The front lawn was untended, the farmland yellow and desiccated. No cars were
visible, but the barn doors were closed and the gravel in the drive appeared to
be furrowed by recent passage.
Whit was at the wheel of their most recently stolen vehicle, a black Terraplane
not unlike the one they’d driven before their first death. After crossing
the Missouri border the previous night, they’d traded cars on the off
chance the old bat had called the cops and recorded their tag numbers.
Whit drove by the farmhouse as slowly as he could without seeming suspicious.
Jason scanned the empty acreage behind the buildings, half a mile of fallow
farmland before some woods cropped up in the distance.
“Curtains are drawn on a hot day,” he noted. “And the windows
are open.”
The country road was a long spoke off the local thruway that led to a distant
hamlet and the few farms between. After driving on for two minutes, Whit turned
around and made a second pass. This time Jason saw a lone figure standing
behind the house, with his back to it, and close enough to the building that he
was shielded from the road—unless a passerby was very persistently
studying the area. The figure, standing in a bored smoker’s pose, wore
dark pants and an undershirt crisscrossed with the leather slashes of what
appeared to be a shoulder holster.
The brothers drove past the next town and stopped for lunch ten miles later at
the one after that. They had hours before nightfall to form a plan, as if all
that time would allow them to come up with any better options than the very
simple one they were already considering.

XX.

 

I
t was hot that night and the mosquitoes
were ravenous. The droning of crickets was occasionally interrupted by what
might have been coyotes or lost dogs crying for their masters.

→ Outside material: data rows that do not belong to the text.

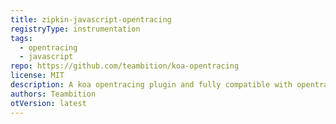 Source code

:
 ```yaml
---
title: zipkin-javascript-opentracing
registryType: instrumentation
tags:
  - opentracing
  - javascript
repo: https://github.com/teambition/koa-opentracing
license: MIT
description: A koa opentracing plugin and fully compatible with opentracing.
authors: Teambition
otVersion: latest
---
```

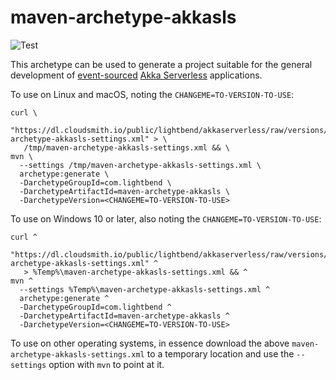 # maven-archetype-akkasls

![Test](https://github.com/lightbend/akkaserverless-maven-archetype/workflows/Test/badge.svg)

This archetype can be used to generate a project suitable for the general development of
[event-sourced](https://martinfowler.com/eaaDev/EventSourcing.html)
[Akka Serverless](https://www.lightbend.com/akka-serverless) applications.

To use on Linux and macOS, noting the `CHANGEME=TO-VERSION-TO-USE`:

```
curl \
  "https://dl.cloudsmith.io/public/lightbend/akkaserverless/raw/versions/latest/maven-archetype-akkasls-settings.xml" > \
   /tmp/maven-archetype-akkasls-settings.xml && \
mvn \
  --settings /tmp/maven-archetype-akkasls-settings.xml \
  archetype:generate \
  -DarchetypeGroupId=com.lightbend \
  -DarchetypeArtifactId=maven-archetype-akkasls \
  -DarchetypeVersion=<CHANGEME=TO-VERSION-TO-USE>
```

To use on Windows 10 or later, also noting the `CHANGEME=TO-VERSION-TO-USE`:

```
curl ^
  "https://dl.cloudsmith.io/public/lightbend/akkaserverless/raw/versions/latest/maven-archetype-akkasls-settings.xml" ^
   > %Temp%\maven-archetype-akkasls-settings.xml && ^
mvn ^
  --settings %Temp%\maven-archetype-akkasls-settings.xml ^
  archetype:generate ^
  -DarchetypeGroupId=com.lightbend ^
  -DarchetypeArtifactId=maven-archetype-akkasls ^
  -DarchetypeVersion=<CHANGEME=TO-VERSION-TO-USE>
```

To use on other operating systems, in essence download the above `maven-archetype-akkasls-settings.xml` to a temporary
location and use the `--settings` option with `mvn` to point at it.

The grass was too dry for Jason and Whit to walk silently, but they did the
best they could. They were in a small grove of elms that extended a few hundred
yards, ending at what was likely the Sanders property line. They stood there
and saw the building’s faint outline in the escaping twilight, as well as
a few hints of illumination from where drawn curtains didn’t quite meet.
There was a light breeze and they smelled tobacco and a coal stove.

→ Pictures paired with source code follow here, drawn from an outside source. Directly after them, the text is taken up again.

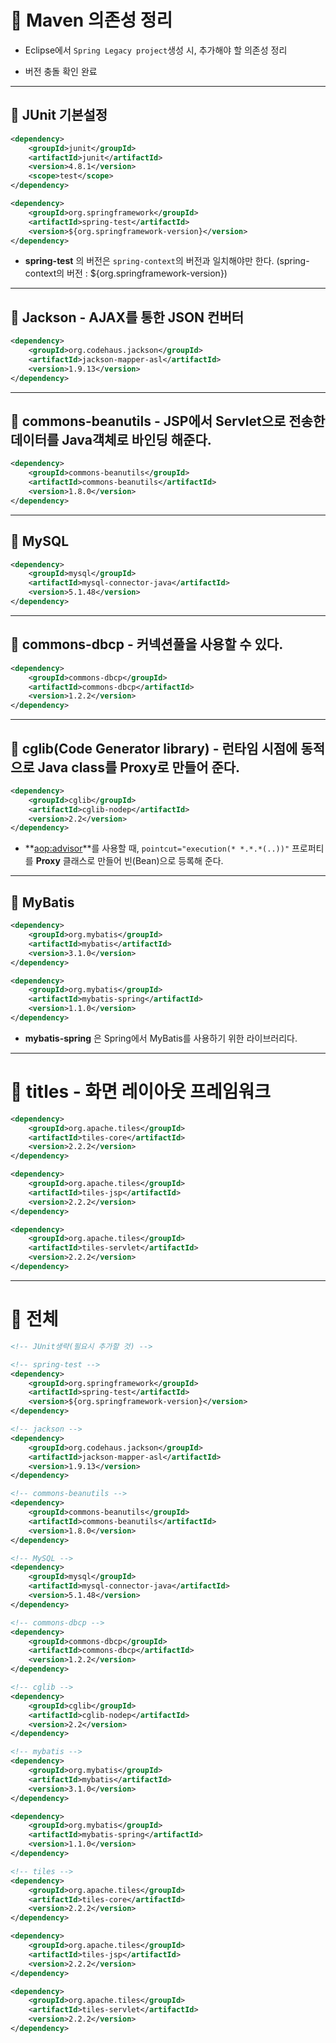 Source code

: # 🐫 Maven 의존성 정리

* Eclipse에서 ``Spring Legacy project``생성 시, 추가해야 할 의존성 정리

* 버전 충돌 확인 완료

---

## 🐫 JUnit 기본설정

```xml
<dependency>
	<groupId>junit</groupId>
	<artifactId>junit</artifactId>
	<version>4.8.1</version>
	<scope>test</scope>
</dependency>

<dependency>
	<groupId>org.springframework</groupId>
	<artifactId>spring-test</artifactId>
	<version>${org.springframework-version}</version>
</dependency>
```

* **spring-test** 의 버전은 ``spring-context``의 버전과 일치해야만 한다. (spring-context의 버전 : ${org.springframework-version})

---

## 🐫 Jackson - AJAX를 통한 JSON 컨버터

```xml
<dependency>
	<groupId>org.codehaus.jackson</groupId>
	<artifactId>jackson-mapper-asl</artifactId>
	<version>1.9.13</version>
</dependency>
```

---

## 🐫 commons-beanutils - JSP에서 Servlet으로 전송한 데이터를 Java객체로 바인딩 해준다.

```xml
<dependency>
	<groupId>commons-beanutils</groupId>
	<artifactId>commons-beanutils</artifactId>
	<version>1.8.0</version>
</dependency>
```

---

## 🐫 MySQL

```xml
<dependency>
	<groupId>mysql</groupId>
	<artifactId>mysql-connector-java</artifactId>
	<version>5.1.48</version>
</dependency>
```

---

## 🐫 commons-dbcp - 커넥션풀을 사용할 수 있다.

```xml
<dependency>
	<groupId>commons-dbcp</groupId>
	<artifactId>commons-dbcp</artifactId>
	<version>1.2.2</version>
</dependency>
```

---

## 🐫 cglib(Code Generator library) - 런타임 시점에 동적으로 Java class를 Proxy로 만들어 준다.

```xml
<dependency>
	<groupId>cglib</groupId>
	<artifactId>cglib-nodep</artifactId>
	<version>2.2</version>
</dependency>
```

* **<aop:advisor>**를 사용할 때, ``pointcut="execution(* *.*.*(..))"`` 프로퍼티를 **Proxy** 클래스로 만들어 빈(Bean)으로 등록해 준다.

---

## 🐫 MyBatis

```xml
<dependency>
	<groupId>org.mybatis</groupId>
	<artifactId>mybatis</artifactId>
	<version>3.1.0</version>
</dependency>

<dependency>
	<groupId>org.mybatis</groupId>
	<artifactId>mybatis-spring</artifactId>
	<version>1.1.0</version>
</dependency>
```

* **mybatis-spring** 은 Spring에서 MyBatis를 사용하기 위한 라이브러리다.

---

# 🐫 titles - 화면 레이아웃 프레임워크

```xml
<dependency>
	<groupId>org.apache.tiles</groupId>
	<artifactId>tiles-core</artifactId>
	<version>2.2.2</version>
</dependency>

<dependency>
	<groupId>org.apache.tiles</groupId>
	<artifactId>tiles-jsp</artifactId>
	<version>2.2.2</version>
</dependency>

<dependency>
	<groupId>org.apache.tiles</groupId>
	<artifactId>tiles-servlet</artifactId>
	<version>2.2.2</version>
</dependency>
```

---

# 🐫 전체 <dependency>

```xml
<!-- JUnit생략(필요시 추가할 것) -->

<!-- spring-test -->
<dependency>
	<groupId>org.springframework</groupId>
	<artifactId>spring-test</artifactId>
	<version>${org.springframework-version}</version>
</dependency>

<!-- jackson -->
<dependency>
	<groupId>org.codehaus.jackson</groupId>
	<artifactId>jackson-mapper-asl</artifactId>
	<version>1.9.13</version>
</dependency>

<!-- commons-beanutils -->
<dependency>
	<groupId>commons-beanutils</groupId>
	<artifactId>commons-beanutils</artifactId>
	<version>1.8.0</version>
</dependency>

<!-- MySQL -->
<dependency>
	<groupId>mysql</groupId>
	<artifactId>mysql-connector-java</artifactId>
	<version>5.1.48</version>
</dependency>

<!-- commons-dbcp -->
<dependency>
	<groupId>commons-dbcp</groupId>
	<artifactId>commons-dbcp</artifactId>
	<version>1.2.2</version>
</dependency>

<!-- cglib -->
<dependency>
	<groupId>cglib</groupId>
	<artifactId>cglib-nodep</artifactId>
	<version>2.2</version>
</dependency>

<!-- mybatis -->
<dependency>
	<groupId>org.mybatis</groupId>
	<artifactId>mybatis</artifactId>
	<version>3.1.0</version>
</dependency>

<dependency>
	<groupId>org.mybatis</groupId>
	<artifactId>mybatis-spring</artifactId>
	<version>1.1.0</version>
</dependency>

<!-- tiles -->
<dependency>
	<groupId>org.apache.tiles</groupId>
	<artifactId>tiles-core</artifactId>
	<version>2.2.2</version>
</dependency>

<dependency>
	<groupId>org.apache.tiles</groupId>
	<artifactId>tiles-jsp</artifactId>
	<version>2.2.2</version>
</dependency>

<dependency>
	<groupId>org.apache.tiles</groupId>
	<artifactId>tiles-servlet</artifactId>
	<version>2.2.2</version>
</dependency>
```
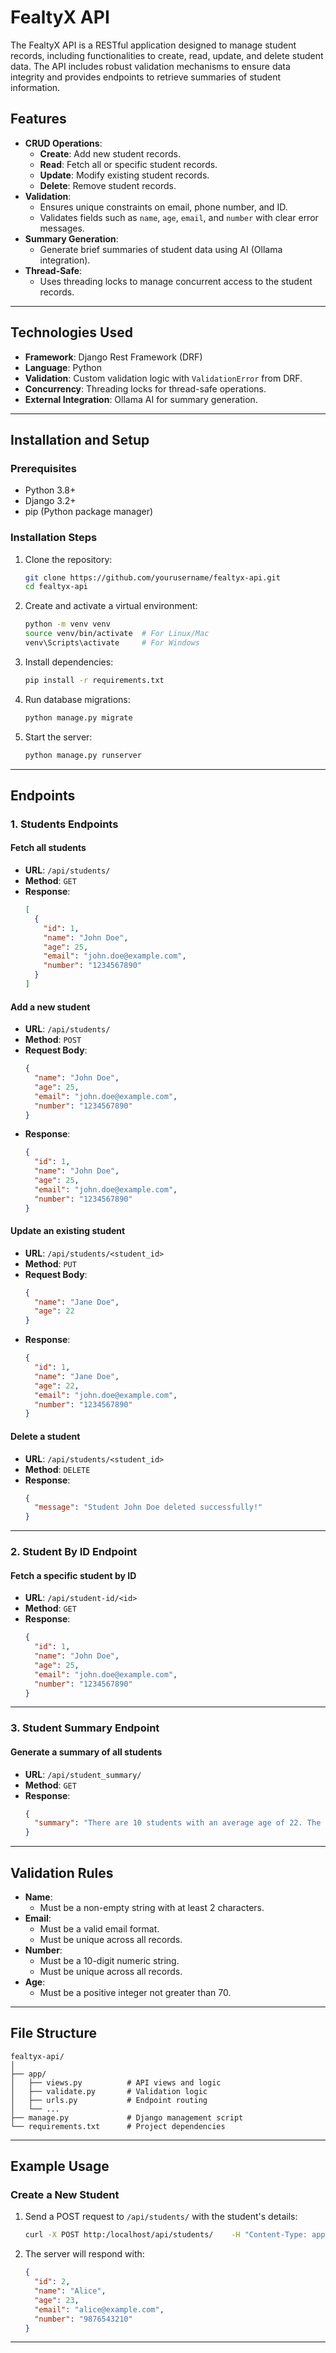 
# FealtyX API

The FealtyX API is a RESTful application designed to manage student records, including functionalities to create, read, update, and delete student data. The API includes robust validation mechanisms to ensure data integrity and provides endpoints to retrieve summaries of student information.

## Features
- **CRUD Operations**:
  - **Create**: Add new student records.
  - **Read**: Fetch all or specific student records.
  - **Update**: Modify existing student records.
  - **Delete**: Remove student records.
- **Validation**:
  - Ensures unique constraints on email, phone number, and ID.
  - Validates fields such as `name`, `age`, `email`, and `number` with clear error messages.
- **Summary Generation**:
  - Generate brief summaries of student data using AI (Ollama integration).
- **Thread-Safe**:
  - Uses threading locks to manage concurrent access to the student records.

---

## Technologies Used
- **Framework**: Django Rest Framework (DRF)
- **Language**: Python
- **Validation**: Custom validation logic with `ValidationError` from DRF.
- **Concurrency**: Threading locks for thread-safe operations.
- **External Integration**: Ollama AI for summary generation.

---

## Installation and Setup

### Prerequisites
- Python 3.8+
- Django 3.2+
- pip (Python package manager)

### Installation Steps
1. Clone the repository:
   ```bash
   git clone https://github.com/yourusername/fealtyx-api.git
   cd fealtyx-api
   ```

2. Create and activate a virtual environment:
   ```bash
   python -m venv venv
   source venv/bin/activate  # For Linux/Mac
   venv\Scripts\activate     # For Windows
   ```

3. Install dependencies:
   ```bash
   pip install -r requirements.txt
   ```

4. Run database migrations:
   ```bash
   python manage.py migrate
   ```

5. Start the server:
   ```bash
   python manage.py runserver
   ```

---

## Endpoints

### **1. Students Endpoints**
#### Fetch all students
- **URL**: `/api/students/`
- **Method**: `GET`
- **Response**:
  ```json
  [
    {
      "id": 1,
      "name": "John Doe",
      "age": 25,
      "email": "john.doe@example.com",
      "number": "1234567890"
    }
  ]
  ```

#### Add a new student
- **URL**: `/api/students/`
- **Method**: `POST`
- **Request Body**:
  ```json
  {
    "name": "John Doe",
    "age": 25,
    "email": "john.doe@example.com",
    "number": "1234567890"
  }
  ```
- **Response**:
  ```json
  {
    "id": 1,
    "name": "John Doe",
    "age": 25,
    "email": "john.doe@example.com",
    "number": "1234567890"
  }
  ```

#### Update an existing student
- **URL**: `/api/students/<student_id>`
- **Method**: `PUT`
- **Request Body**:
  ```json
  {
    "name": "Jane Doe",
    "age": 22
  }
  ```
- **Response**:
  ```json
  {
    "id": 1,
    "name": "Jane Doe",
    "age": 22,
    "email": "john.doe@example.com",
    "number": "1234567890"
  }
  ```

#### Delete a student
- **URL**: `/api/students/<student_id>`
- **Method**: `DELETE`
- **Response**:
  ```json
  {
    "message": "Student John Doe deleted successfully!"
  }
  ```

---

### **2. Student By ID Endpoint**
#### Fetch a specific student by ID
- **URL**: `/api/student-id/<id>`
- **Method**: `GET`
- **Response**:
  ```json
  {
    "id": 1,
    "name": "John Doe",
    "age": 25,
    "email": "john.doe@example.com",
    "number": "1234567890"
  }
  ```

---

### **3. Student Summary Endpoint**
#### Generate a summary of all students
- **URL**: `/api/student_summary/`
- **Method**: `GET`
- **Response**:
  ```json
  {
    "summary": "There are 10 students with an average age of 22. The most common names are John and Jane."
  }
  ```

---

## Validation Rules
- **Name**:
  - Must be a non-empty string with at least 2 characters.
- **Email**:
  - Must be a valid email format.
  - Must be unique across all records.
- **Number**:
  - Must be a 10-digit numeric string.
  - Must be unique across all records.
- **Age**:
  - Must be a positive integer not greater than 70.

---

## File Structure
```
fealtyx-api/
│
├── app/
│   ├── views.py          # API views and logic
│   ├── validate.py       # Validation logic
│   ├── urls.py           # Endpoint routing
│   └── ...
├── manage.py             # Django management script
└── requirements.txt      # Project dependencies
```

---

## Example Usage
### Create a New Student
1. Send a POST request to `/api/students/` with the student's details:
   ```bash
   curl -X POST http:/localhost/api/students/    -H "Content-Type: application/json"    -d '{"name": "Alice", "age": 23, "email": "alice@example.com", "number": "9876543210"}'
   ```

2. The server will respond with:
   ```json
   {
     "id": 2,
     "name": "Alice",
     "age": 23,
     "email": "alice@example.com",
     "number": "9876543210"
   }
   ```

---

They waited among the trees, sometimes hearing raised voices, though none
female. Supposedly a woman and her daughter lived here, but there were no
sounds of children, nor any of their playthings in the front yard. Jason
wondered if Brickbat’s sister-in-law and niece had already fled the
place, or if the thugs had shooed them away or worse.
The brothers decided it would be best to corner one of the kidnappers coming or
going rather than storming the building when at full capacity. It would need to
happen far enough away so as not to be overheard at the house. They turned and
walked back to the Terraplane, which they had parked unseen from the road.

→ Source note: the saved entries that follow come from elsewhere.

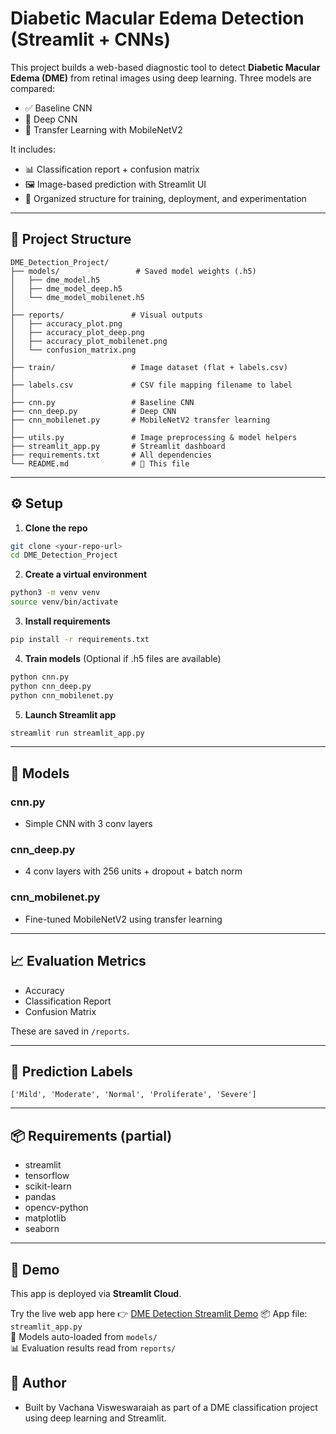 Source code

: # Diabetic Macular Edema Detection (Streamlit + CNNs)

This project builds a web-based diagnostic tool to detect **Diabetic Macular Edema (DME)** from retinal images using deep learning. Three models are compared:

* ✅ Baseline CNN
* 🧱 Deep CNN
* 📱 Transfer Learning with MobileNetV2

It includes:

* 📊 Classification report + confusion matrix
* 🖼️ Image-based prediction with Streamlit UI
* 📁 Organized structure for training, deployment, and experimentation

---

## 📁 Project Structure

```
DME_Detection_Project/
├── models/                 # Saved model weights (.h5)
│   ├── dme_model.h5
│   ├── dme_model_deep.h5
│   └── dme_model_mobilenet.h5
│
├── reports/               # Visual outputs
│   ├── accuracy_plot.png
│   ├── accuracy_plot_deep.png
│   ├── accuracy_plot_mobilenet.png
│   └── confusion_matrix.png
│
├── train/                 # Image dataset (flat + labels.csv)
│
├── labels.csv             # CSV file mapping filename to label
│
├── cnn.py                 # Baseline CNN
├── cnn_deep.py            # Deep CNN
├── cnn_mobilenet.py       # MobileNetV2 transfer learning
│
├── utils.py               # Image preprocessing & model helpers
├── streamlit_app.py       # Streamlit dashboard
├── requirements.txt       # All dependencies
└── README.md              # 📄 This file
```

---

## ⚙️ Setup

1. **Clone the repo**

```bash
git clone <your-repo-url>
cd DME_Detection_Project
```

2. **Create a virtual environment**

```bash
python3 -m venv venv
source venv/bin/activate
```

3. **Install requirements**

```bash
pip install -r requirements.txt
```

4. **Train models** (Optional if .h5 files are available)

```bash
python cnn.py
python cnn_deep.py
python cnn_mobilenet.py
```

5. **Launch Streamlit app**

```bash
streamlit run streamlit_app.py
```

---

## 🧠 Models

### cnn.py

* Simple CNN with 3 conv layers

### cnn\_deep.py

* 4 conv layers with 256 units + dropout + batch norm

### cnn\_mobilenet.py

* Fine-tuned MobileNetV2 using transfer learning

---

## 📈 Evaluation Metrics

* Accuracy
* Classification Report
* Confusion Matrix

These are saved in `/reports`.

---

## 🔮 Prediction Labels

```
['Mild', 'Moderate', 'Normal', 'Proliferate', 'Severe']
```

---

## 📦 Requirements (partial)

* streamlit
* tensorflow
* scikit-learn
* pandas
* opencv-python
* matplotlib
* seaborn

---

## 🚀 Demo

This app is deployed via **Streamlit Cloud**.

Try the live web app here 👉 [DME Detection Streamlit Demo](https://dmeproject0.streamlit.app/)
📦 App file: `streamlit_app.py`  
📁 Models auto-loaded from `models/`  
📊 Evaluation results read from `reports/`


## 👤 Author

* Built by Vachana Visweswaraiah as part of a DME classification project using deep learning and Streamlit.
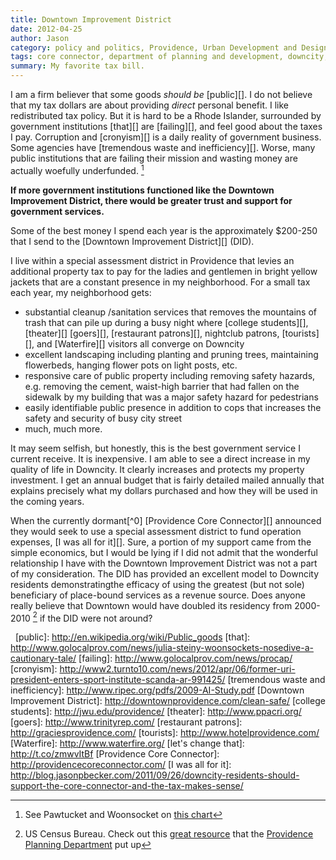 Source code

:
 ```yaml
---
title: Downtown Improvement District
date: 2012-04-25
author: Jason
category: policy and politics, Providence, Urban Development and Design
tags: core connector, department of planning and development, downcity, jewelry district, knowledge district, providence, public goods, rhode island, ri, streetcar, tax, urban development, westminster street
summary: My favorite tax bill.
---
```


I am a firm believer that some goods *should be* [public][]. I do not believe that my tax dollars are about providing *direct* personal benefit. I like redistributed tax policy. But it is hard to be a Rhode Islander, surrounded by government institutions [that][] are
[failing][], and feel good about the taxes I pay. Corruption and [cronyism][] is a daily reality of government business. Some agencies have [tremendous waste and inefficiency][]. Worse, many public institutions that are failing their mission and wasting money are actually woefully underfunded. [^underfunded]

**If more government institutions functioned like the Downtown Improvement District, there would be greater trust and support for government services.**

Some of the best money I spend each year is the approximately \$200-250 that I send to the [Downtown Improvement District][] (DID).

I live within a special assessment district in Providence that levies an additional property tax to pay for the ladies and gentlemen in bright yellow jackets that are a constant presence in my neighborhood. For a small tax each year, my neighborhood gets:

* substantial cleanup /sanitation services that removes the mountains of trash that can pile up during a busy night where [college students][], [theater][] [goers][], [restaurant patrons][], nightclub patrons, [tourists][], and [Waterfire][] visitors all converge on Downcity 
* excellent landscaping including planting and pruning trees, maintaining flowerbeds, hanging flower pots on light posts, etc. 
* responsive care of public property including removing safety hazards, e.g. removing the cement, waist-high barrier that had fallen on the sidewalk by my building that was a major safety hazard for pedestrians 
* easily identifiable public presence in addition to cops that increases the safety and security of busy city street 
* much, much more.

It may seem selfish, but honestly, this is the best government service I current receive. It is inexpensive. I am able to see a direct increase in my quality of life in Downcity. It clearly increases and protects my property investment. I get an annual budget that is fairly detailed
mailed annually that explains precisely what my dollars purchased and how they will be used in the coming years.

When the currently dormant[^0] [Providence Core Connector][] announced they would seek to use a special assessment district to fund operation expenses, [I was all for it][]. Sure, a
portion of my support came from the simple economics, but I would be lying if I did not admit that the wonderful relationship I have with the Downtown Improvement District was not a part of my consideration. The DID has provided an excellent model to Downcity residents demonstratingthe efficacy of using the greatest (but not sole) beneficiary of place-bound services as a revenue source. Does anyone really believe that Downtown would have doubled its residency from 2000-2010 [^census] if the DID were not around?

 
[public]: http://en.wikipedia.org/wiki/Public_goods
[that]: http://www.golocalprov.com/news/julia-steiny-woonsockets-nosedive-a-cautionary-tale/
[failing]: http://www.golocalprov.com/news/procap/
[cronyism]: http://www2.turnto10.com/news/2012/apr/06/former-uri-president-enters-sport-institute-scanda-ar-991425/
[tremendous waste and inefficiency]: http://www.ripec.org/pdfs/2009-AI-Study.pdf
[Downtown Improvement District]: http://downtownprovidence.com/clean-safe/
[college students]: http://jwu.edu/providence/
[theater]: http://www.ppacri.org/
[goers]: http://www.trinityrep.com/
[restaurant patrons]: http://graciesprovidence.com/
[tourists]: http://www.hotelprovidence.com/
[Waterfire]: http://www.waterfire.org/
[let's change that]: http://t.co/zmwvItBf
[Providence Core Connector]: http://providencecoreconnector.com/
[I was all for it]: http://blog.jasonpbecker.com/2011/09/26/downcity-residents-should-support-the-core-connector-and-the-tax-makes-sense/

[^1]: [let's change that][]
[^underfunded]: See Pawtucket and Woonsocket on [this chart](http://www.ride.ri.gov/Finance/funding/Uniform%20Chart%20of%20Accounts/2010/STATE/FY10%20Equalized%20Expenditures%20Report%20-%20Sorted.pdf)
[^census]: US Census Bureau. Check out this [great resource](http://gis.providenceplanning.org/PVD_2010CensusViewer/) that the [Providence Planning Department](http://www.providenceri.com/planning/) put up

They armored themselves with bulletproof vests once again, though
not without a sense of foreboding irony. Each had an
automatic pistol in a shoulder holster; each held a Thompson across his chest with
two hands. Their pockets were stuffed with extra clips for the pistols, but
they would have to be sparing with the submachine guns. They had hidden the
briefcase of cash under the driver’s seat.
They took turns on watch, one resting at the base of the tree while the other
stood to guard against sleep. The sky was starless and Jason didn’t have
enough light to check the pocket watch he’d forgotten to return to
Marriner. He could have used a smoke but he didn’t want to risk being
spotted.
Jason figured it was past midnight when he heard the car suddenly near them. He
was startled—he hadn’t heard the driver’s doors shut,
hadn’t heard or seen the car approaching. One moment the world was empty
but for the two of them, and suddenly headlights were hurtling toward them.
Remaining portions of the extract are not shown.